REQUIRED ACTION: Each line from the opening of the material through the line holding "## The HTG GenBank Division" needs to be returned exactly, with the pictures left out.

RAW DATA:
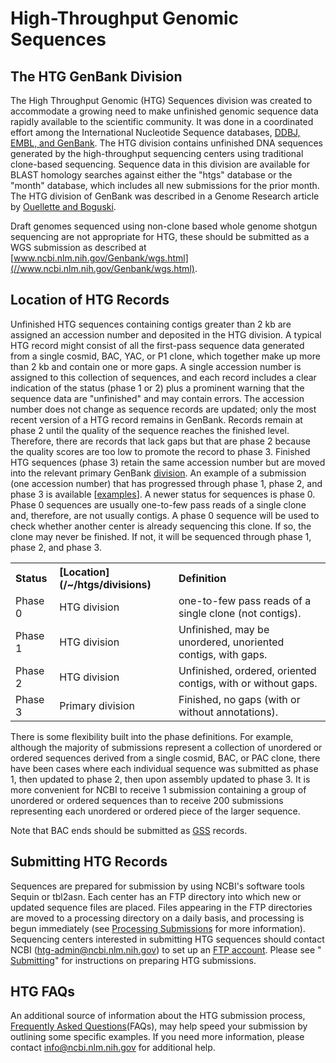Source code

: 
# High-Throughput Genomic Sequences

## The HTG GenBank Division

The High Throughput Genomic (HTG) Sequences division was created to accommodate a growing need to make unfinished genomic sequence data rapidly available to the scientific community. It was done in a coordinated effort among the International Nucleotide Sequence databases, [DDBJ, EMBL, and GenBank](/~/collab/). The HTG division contains unfinished DNA sequences generated by the high-throughput sequencing centers using traditional clone-based sequencing. Sequence data in this division are available for BLAST homology searches against either the "htgs" database or the "month" database, which includes all new submissions for the prior month. The HTG division of GenBank was described in a Genome Research article by [Ouellette and Boguski](/~/htgs/paper). 

Draft genomes sequenced using non-clone based whole genome shotgun sequencing are not appropriate for HTG, these should be submitted as a WGS submission as described at [www.ncbi.nlm.nih.gov/Genbank/wgs.html](//www.ncbi.nlm.nih.gov/Genbank/wgs.html).

## Location of HTG Records

Unfinished HTG sequences containing contigs greater than 2 kb are assigned an accession number and deposited in the HTG division. A typical HTG record might consist of all the first-pass sequence data generated from a single cosmid, BAC, YAC, or P1 clone, which together make up more than 2 kb and contain one or more gaps. A single accession number is assigned to this collection of sequences, and each record includes a clear indication of the status (phase 1 or 2) plus a prominent warning that the sequence data are "unfinished" and may contain errors. The accession number does not change as sequence records are updated; only the most recent version of a HTG record remains in GenBank. Records remain at phase 2 until the quality of the sequence reaches the finished level. Therefore, there are records that lack gaps but that are phase 2 because the quality scores are too low to promote the record to phase 3\. Finished HTG sequences (phase 3) retain the same accession number but are moved into the relevant primary GenBank [division](/~/htgs/divisions). An example of a submission (one accession number) that has progressed through phase 1, phase 2, and phase 3 is available [[examples](/~/htgs/examples)]. A newer status for sequences is phase 0\. Phase 0 sequences are usually one-to-few pass reads of a single clone and, therefore, are not usually contigs. A phase 0 sequence will be used to check whether another center is already sequencing this clone. If so, the clone may never be finished. If not, it will be sequenced through phase 1, phase 2, and phase 3.

<table border="0" cellpadding="2" cellspacing="0">

<tbody>

<tr>

<th align="left">Status</th>

<th align="left">[Location](/~/htgs/divisions)</th>

<th align="left">Definition</th>

</tr>

<tr>

<td align="left">Phase 0</td>

<td align="left">HTG division</td>

<td align="left">one-to-few pass reads of a single clone (not contigs).</td>

</tr>

<tr>

<td align="left">Phase 1</td>

<td align="left">HTG division</td>

<td align="left">Unfinished, may be unordered, unoriented contigs, with gaps.</td>

</tr>

<tr>

<td align="left">Phase 2</td>

<td align="left">HTG division</td>

<td align="left">Unfinished, ordered, oriented contigs, with or without gaps.</td>

</tr>

<tr>

<td align="left">Phase 3</td>

<td align="left">Primary division</td>

<td align="left">Finished, no gaps (with or without annotations).</td>

</tr>

</tbody>

</table>

There is some flexibility built into the phase definitions. For example, although the majority of submissions represent a collection of unordered or ordered sequences derived from a single cosmid, BAC, or PAC clone, there have been cases where each individual sequence was submitted as phase 1, then updated to phase 2, then upon assembly updated to phase 3\. It is more convenient for NCBI to receive 1 submission containing a group of unordered or ordered sequences than to receive 200 submissions representing each unordered or ordered piece of the larger sequence.

Note that BAC ends should be submitted as [GSS](//www.ncbi.nlm.nih.gov/dbGSS/index.html) records.

## Submitting HTG Records

Sequences are prepared for submission by using NCBI's software tools Sequin or tbl2asn. Each center has an FTP directory into which new or updated sequence files are placed. Files appearing in the FTP directories are moved to a processing directory on a daily basis, and processing is begun immediately (see [Processing Submissions](/~/htgs/processing) for more information). Sequencing centers interested in submitting HTG sequences should contact NCBI ([htg-admin@ncbi.nlm.nih.gov](mailto:htg-admin@ncbi.nlm.nih.gov)) to set up an [FTP account](/~/htgs/ftp). Please see " [Submitting](/~/htgs/subinfo)" for instructions on preparing HTG submissions.

## HTG FAQs

An additional source of information about the HTG submission process, [Frequently Asked Questions](/~/htgs/faq)(FAQs), may help speed your submission by outlining some specific examples. If you need more information, please contact [info@ncbi.nlm.nih.gov](mailto:info@ncbi.nlm.nih.gov) for additional help.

EXERCISE RESPONSE:
Source code

: 
# High-Throughput Genomic Sequences

## The HTG GenBank Division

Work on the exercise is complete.